** Task details **
Work out how many lines of the material contain the string "following"; the answer is that number only.

** Data in this exercise **
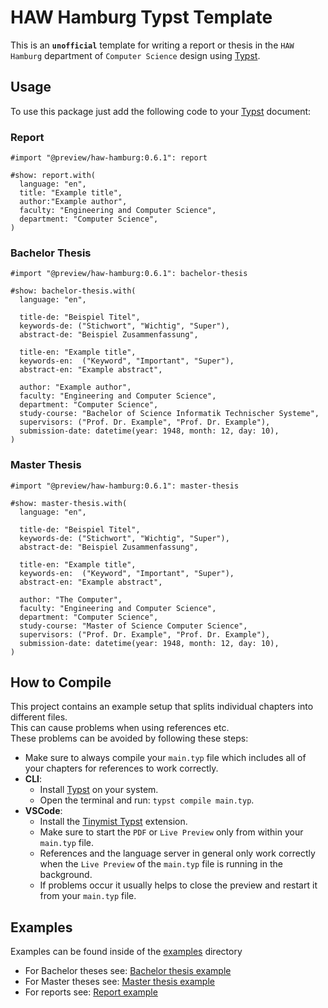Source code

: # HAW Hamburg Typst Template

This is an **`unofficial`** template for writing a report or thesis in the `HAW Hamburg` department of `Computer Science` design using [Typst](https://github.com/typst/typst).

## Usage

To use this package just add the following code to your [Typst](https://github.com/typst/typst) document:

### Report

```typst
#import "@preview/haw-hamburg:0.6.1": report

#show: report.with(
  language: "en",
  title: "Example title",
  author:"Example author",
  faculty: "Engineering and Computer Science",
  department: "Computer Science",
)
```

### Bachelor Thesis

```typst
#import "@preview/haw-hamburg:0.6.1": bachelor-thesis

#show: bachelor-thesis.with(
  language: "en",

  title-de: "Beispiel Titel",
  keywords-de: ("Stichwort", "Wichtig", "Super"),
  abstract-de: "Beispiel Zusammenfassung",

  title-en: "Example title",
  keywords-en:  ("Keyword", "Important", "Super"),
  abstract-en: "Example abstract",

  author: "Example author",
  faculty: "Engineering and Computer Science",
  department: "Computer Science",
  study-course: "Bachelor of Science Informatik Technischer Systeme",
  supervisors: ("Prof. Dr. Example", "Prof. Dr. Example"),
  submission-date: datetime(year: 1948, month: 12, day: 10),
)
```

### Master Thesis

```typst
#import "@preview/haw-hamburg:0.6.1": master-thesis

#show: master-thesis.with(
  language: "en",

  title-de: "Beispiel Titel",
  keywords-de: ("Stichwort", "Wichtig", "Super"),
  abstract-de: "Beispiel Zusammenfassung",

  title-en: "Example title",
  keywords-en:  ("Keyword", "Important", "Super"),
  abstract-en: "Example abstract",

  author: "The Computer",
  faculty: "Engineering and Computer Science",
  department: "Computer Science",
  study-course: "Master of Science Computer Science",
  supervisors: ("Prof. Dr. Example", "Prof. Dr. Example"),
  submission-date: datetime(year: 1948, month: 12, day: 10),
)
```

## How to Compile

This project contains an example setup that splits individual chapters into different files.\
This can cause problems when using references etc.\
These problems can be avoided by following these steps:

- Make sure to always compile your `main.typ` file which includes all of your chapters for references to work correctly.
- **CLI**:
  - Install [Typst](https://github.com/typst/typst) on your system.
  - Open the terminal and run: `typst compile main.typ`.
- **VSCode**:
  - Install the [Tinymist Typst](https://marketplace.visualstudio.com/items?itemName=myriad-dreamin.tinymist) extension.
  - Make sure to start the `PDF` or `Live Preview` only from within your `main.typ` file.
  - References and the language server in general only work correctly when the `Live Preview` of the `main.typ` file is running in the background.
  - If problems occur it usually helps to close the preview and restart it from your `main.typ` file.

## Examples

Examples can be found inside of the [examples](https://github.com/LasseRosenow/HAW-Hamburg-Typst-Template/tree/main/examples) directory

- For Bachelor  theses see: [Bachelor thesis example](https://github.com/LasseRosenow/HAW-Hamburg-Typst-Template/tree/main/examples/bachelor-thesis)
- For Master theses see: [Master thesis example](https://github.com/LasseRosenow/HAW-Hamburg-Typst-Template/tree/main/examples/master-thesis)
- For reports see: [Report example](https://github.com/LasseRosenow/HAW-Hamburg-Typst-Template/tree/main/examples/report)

---

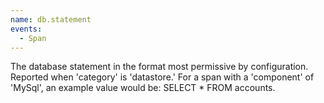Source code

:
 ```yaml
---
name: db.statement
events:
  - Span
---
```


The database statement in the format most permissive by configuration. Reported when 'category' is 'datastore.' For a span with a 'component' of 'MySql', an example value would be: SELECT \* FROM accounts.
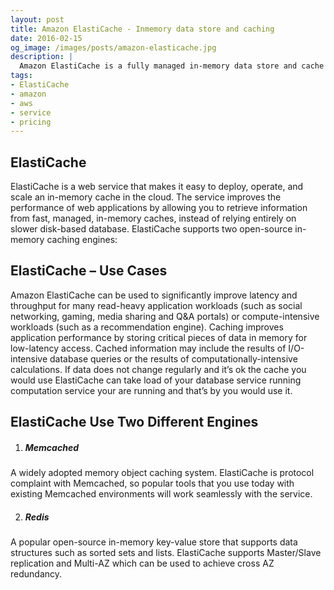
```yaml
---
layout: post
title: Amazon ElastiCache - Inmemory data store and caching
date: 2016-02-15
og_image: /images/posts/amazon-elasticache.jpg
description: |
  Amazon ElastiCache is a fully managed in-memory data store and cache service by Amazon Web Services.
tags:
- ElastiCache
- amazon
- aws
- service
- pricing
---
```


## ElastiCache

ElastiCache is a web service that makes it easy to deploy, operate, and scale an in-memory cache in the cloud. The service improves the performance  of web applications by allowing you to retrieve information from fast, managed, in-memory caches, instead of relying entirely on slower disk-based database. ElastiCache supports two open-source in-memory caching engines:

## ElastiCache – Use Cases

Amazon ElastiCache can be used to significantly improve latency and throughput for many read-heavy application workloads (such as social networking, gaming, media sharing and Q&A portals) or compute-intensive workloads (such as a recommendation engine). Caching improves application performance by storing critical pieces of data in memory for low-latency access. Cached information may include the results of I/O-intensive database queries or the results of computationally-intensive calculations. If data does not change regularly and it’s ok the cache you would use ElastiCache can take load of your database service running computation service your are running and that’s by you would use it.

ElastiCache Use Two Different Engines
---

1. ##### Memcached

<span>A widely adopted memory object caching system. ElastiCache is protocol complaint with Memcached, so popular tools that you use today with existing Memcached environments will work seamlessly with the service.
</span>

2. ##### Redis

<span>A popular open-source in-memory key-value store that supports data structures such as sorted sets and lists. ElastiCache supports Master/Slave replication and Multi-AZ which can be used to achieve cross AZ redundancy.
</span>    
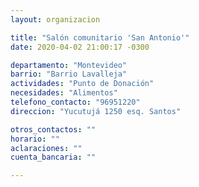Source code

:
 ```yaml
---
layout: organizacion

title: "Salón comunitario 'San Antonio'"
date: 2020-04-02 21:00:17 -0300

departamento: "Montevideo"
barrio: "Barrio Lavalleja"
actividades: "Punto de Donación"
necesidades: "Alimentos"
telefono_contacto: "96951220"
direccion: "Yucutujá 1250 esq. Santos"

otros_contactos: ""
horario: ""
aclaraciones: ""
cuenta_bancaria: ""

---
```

** Written answer **
2